Required work: Lines below that hold the word "IntegerType" must be copied in full.

Data items
.....

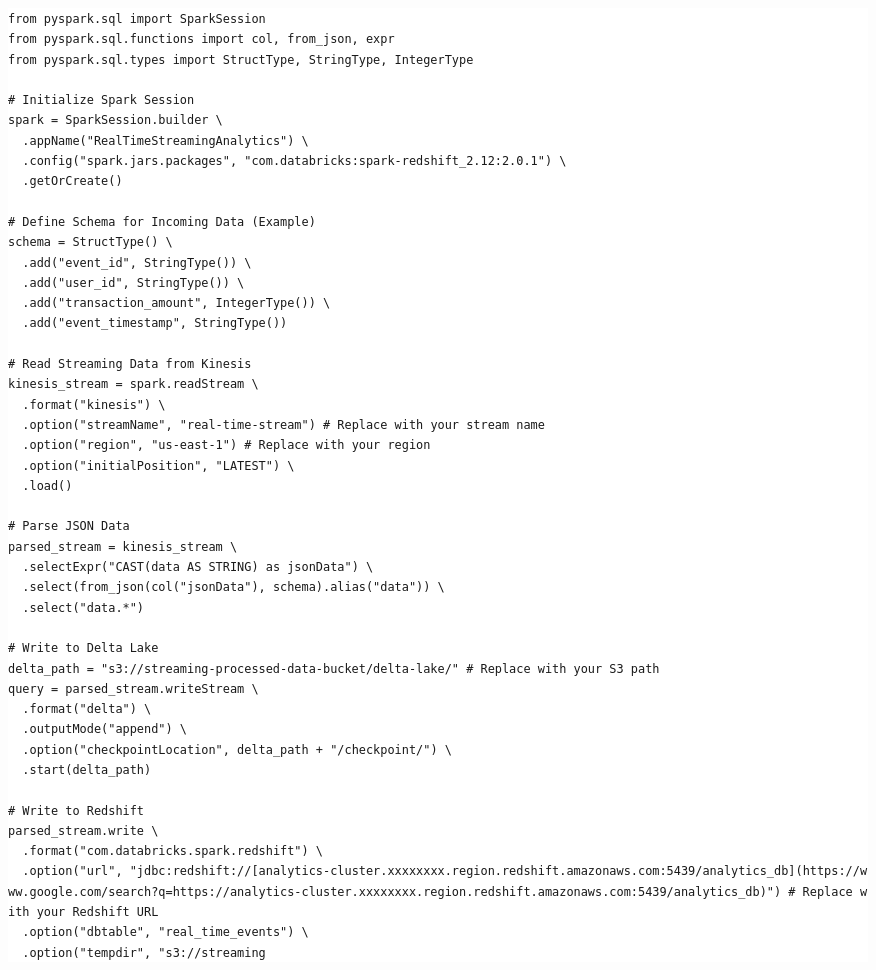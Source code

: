     from pyspark.sql import SparkSession
    from pyspark.sql.functions import col, from_json, expr
    from pyspark.sql.types import StructType, StringType, IntegerType

    # Initialize Spark Session
    spark = SparkSession.builder \
      .appName("RealTimeStreamingAnalytics") \
      .config("spark.jars.packages", "com.databricks:spark-redshift_2.12:2.0.1") \
      .getOrCreate()

    # Define Schema for Incoming Data (Example)
    schema = StructType() \
      .add("event_id", StringType()) \
      .add("user_id", StringType()) \
      .add("transaction_amount", IntegerType()) \
      .add("event_timestamp", StringType())

    # Read Streaming Data from Kinesis
    kinesis_stream = spark.readStream \
      .format("kinesis") \
      .option("streamName", "real-time-stream") # Replace with your stream name
      .option("region", "us-east-1") # Replace with your region
      .option("initialPosition", "LATEST") \
      .load()

    # Parse JSON Data
    parsed_stream = kinesis_stream \
      .selectExpr("CAST(data AS STRING) as jsonData") \
      .select(from_json(col("jsonData"), schema).alias("data")) \
      .select("data.*")

    # Write to Delta Lake
    delta_path = "s3://streaming-processed-data-bucket/delta-lake/" # Replace with your S3 path
    query = parsed_stream.writeStream \
      .format("delta") \
      .outputMode("append") \
      .option("checkpointLocation", delta_path + "/checkpoint/") \
      .start(delta_path)

    # Write to Redshift
    parsed_stream.write \
      .format("com.databricks.spark.redshift") \
      .option("url", "jdbc:redshift://[analytics-cluster.xxxxxxxx.region.redshift.amazonaws.com:5439/analytics_db](https://www.google.com/search?q=https://analytics-cluster.xxxxxxxx.region.redshift.amazonaws.com:5439/analytics_db)") # Replace with your Redshift URL
      .option("dbtable", "real_time_events") \
      .option("tempdir", "s3://streaming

.....

Written answer:
    from pyspark.sql.types import StructType, StringType, IntegerType
      .add("transaction_amount", IntegerType()) \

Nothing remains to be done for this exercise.